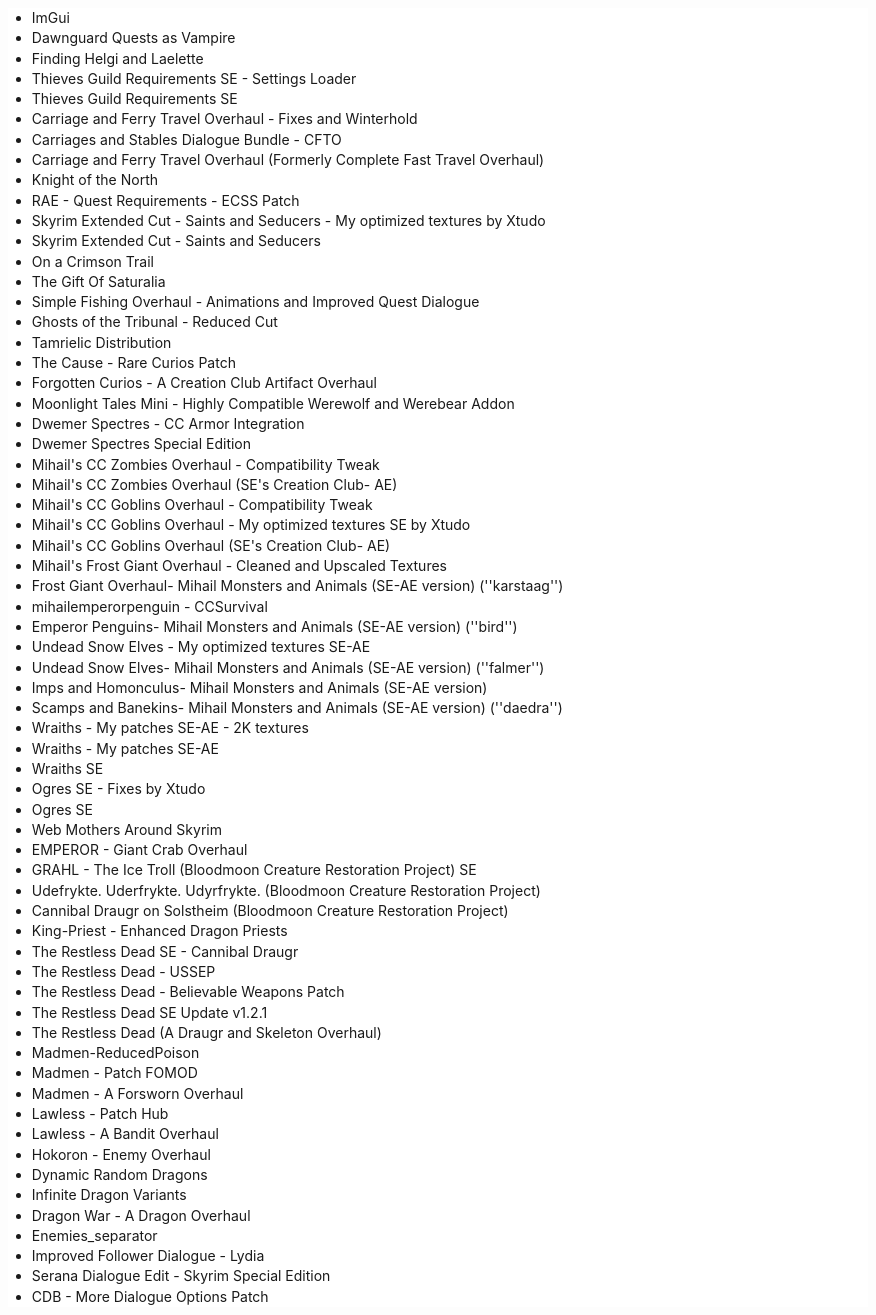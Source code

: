 - ImGui
- Dawnguard Quests as Vampire
- Finding Helgi and Laelette
- Thieves Guild Requirements SE - Settings Loader
- Thieves Guild Requirements SE
- Carriage and Ferry Travel Overhaul - Fixes and Winterhold
- Carriages and Stables Dialogue Bundle - CFTO
- Carriage and Ferry Travel Overhaul (Formerly Complete Fast Travel Overhaul)
- Knight of the North
- RAE - Quest Requirements - ECSS Patch
- Skyrim Extended Cut - Saints and Seducers - My optimized textures by Xtudo
- Skyrim Extended Cut - Saints and Seducers
- On a Crimson Trail
- The Gift Of Saturalia
- Simple Fishing Overhaul - Animations and Improved Quest Dialogue
- Ghosts of the Tribunal - Reduced Cut
- Tamrielic Distribution
- The Cause - Rare Curios Patch
- Forgotten Curios - A Creation Club Artifact Overhaul
- Moonlight Tales Mini - Highly Compatible Werewolf and Werebear Addon
- Dwemer Spectres - CC Armor Integration
- Dwemer Spectres Special Edition
- Mihail's CC Zombies Overhaul - Compatibility Tweak
- Mihail's CC Zombies Overhaul (SE's Creation Club- AE)
- Mihail's CC Goblins Overhaul - Compatibility Tweak
- Mihail's CC Goblins Overhaul - My optimized textures SE by Xtudo
- Mihail's CC Goblins Overhaul (SE's Creation Club- AE)
- Mihail's Frost Giant Overhaul - Cleaned and Upscaled Textures
- Frost Giant Overhaul- Mihail Monsters and Animals (SE-AE version) (''karstaag'')
- mihailemperorpenguin - CCSurvival
- Emperor Penguins- Mihail Monsters and Animals (SE-AE version) (''bird'')
- Undead Snow Elves - My optimized textures SE-AE
- Undead Snow Elves- Mihail Monsters and Animals (SE-AE version) (''falmer'')
- Imps and Homonculus- Mihail Monsters and Animals (SE-AE version)
- Scamps and Banekins- Mihail Monsters and Animals (SE-AE version) (''daedra'')
- Wraiths - My patches SE-AE - 2K textures
- Wraiths - My patches SE-AE
- Wraiths SE
- Ogres SE - Fixes by Xtudo
- Ogres SE
- Web Mothers Around Skyrim
- EMPEROR - Giant Crab Overhaul
- GRAHL - The Ice Troll (Bloodmoon Creature Restoration Project) SE
- Udefrykte. Uderfrykte. Udyrfrykte. (Bloodmoon Creature Restoration Project)
- Cannibal Draugr on Solstheim (Bloodmoon Creature Restoration Project)
- King-Priest - Enhanced Dragon Priests
- The Restless Dead SE - Cannibal Draugr
- The Restless Dead - USSEP
- The Restless Dead - Believable Weapons Patch
- The Restless Dead SE Update v1.2.1
- The Restless Dead (A Draugr and Skeleton Overhaul)
- Madmen-ReducedPoison
- Madmen - Patch FOMOD
- Madmen - A Forsworn Overhaul
- Lawless - Patch Hub
- Lawless - A Bandit Overhaul
- Hokoron - Enemy Overhaul
- Dynamic Random Dragons
- Infinite Dragon Variants
- Dragon War - A Dragon Overhaul
- Enemies_separator
- Improved Follower Dialogue - Lydia
- Serana Dialogue Edit - Skyrim Special Edition
- CDB - More Dialogue Options Patch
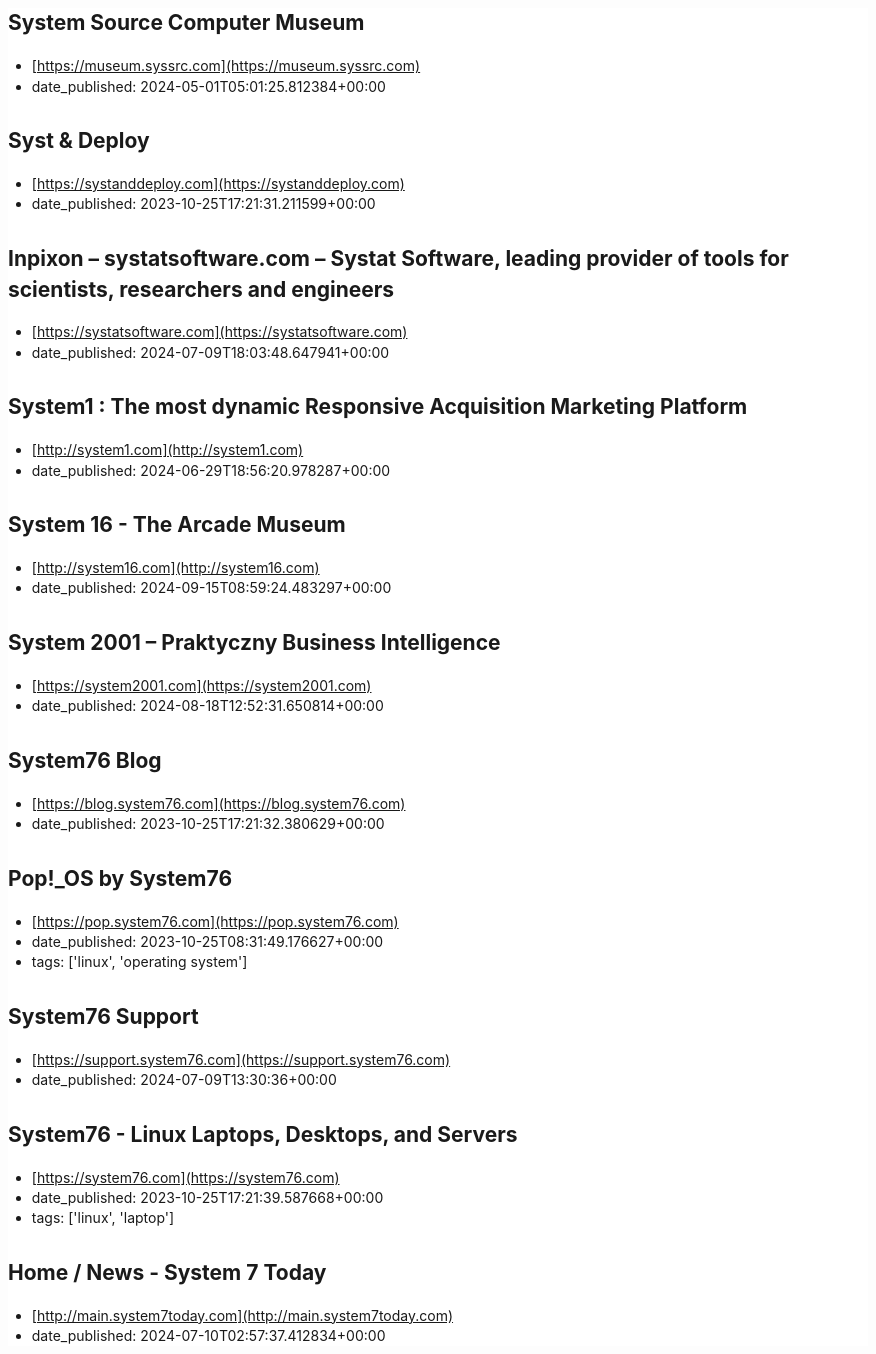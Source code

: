  ## System Source Computer Museum
 - [https://museum.syssrc.com](https://museum.syssrc.com)
 - date_published: 2024-05-01T05:01:25.812384+00:00

 ## Syst & Deploy
 - [https://systanddeploy.com](https://systanddeploy.com)
 - date_published: 2023-10-25T17:21:31.211599+00:00

 ## Inpixon – systatsoftware.com – Systat Software, leading provider of tools for scientists, researchers and engineers
 - [https://systatsoftware.com](https://systatsoftware.com)
 - date_published: 2024-07-09T18:03:48.647941+00:00

 ## System1 : The most dynamic Responsive Acquisition Marketing Platform
 - [http://system1.com](http://system1.com)
 - date_published: 2024-06-29T18:56:20.978287+00:00

 ## System 16 - The Arcade Museum
 - [http://system16.com](http://system16.com)
 - date_published: 2024-09-15T08:59:24.483297+00:00

 ## System 2001 – Praktyczny Business Intelligence
 - [https://system2001.com](https://system2001.com)
 - date_published: 2024-08-18T12:52:31.650814+00:00

 ## System76 Blog
 - [https://blog.system76.com](https://blog.system76.com)
 - date_published: 2023-10-25T17:21:32.380629+00:00

 ## Pop!_OS by System76
 - [https://pop.system76.com](https://pop.system76.com)
 - date_published: 2023-10-25T08:31:49.176627+00:00
 - tags: ['linux', 'operating system']

 ## System76 Support
 - [https://support.system76.com](https://support.system76.com)
 - date_published: 2024-07-09T13:30:36+00:00

 ## System76 - Linux Laptops, Desktops, and Servers
 - [https://system76.com](https://system76.com)
 - date_published: 2023-10-25T17:21:39.587668+00:00
 - tags: ['linux', 'laptop']

 ## Home / News - System 7 Today
 - [http://main.system7today.com](http://main.system7today.com)
 - date_published: 2024-07-10T02:57:37.412834+00:00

Instructions for the task => Leave out every line above except those from the line with "- Madmen-ReducedPoison" up to and including the line with "- Serana Dialogue", and copy those exactly.

Solved problem =>
- Madmen-ReducedPoison
- Madmen - Patch FOMOD
- Madmen - A Forsworn Overhaul
- Lawless - Patch Hub
- Lawless - A Bandit Overhaul
- Hokoron - Enemy Overhaul
- Dynamic Random Dragons
- Infinite Dragon Variants
- Dragon War - A Dragon Overhaul
- Enemies_separator
- Improved Follower Dialogue - Lydia
- Serana Dialogue Edit - Skyrim Special Edition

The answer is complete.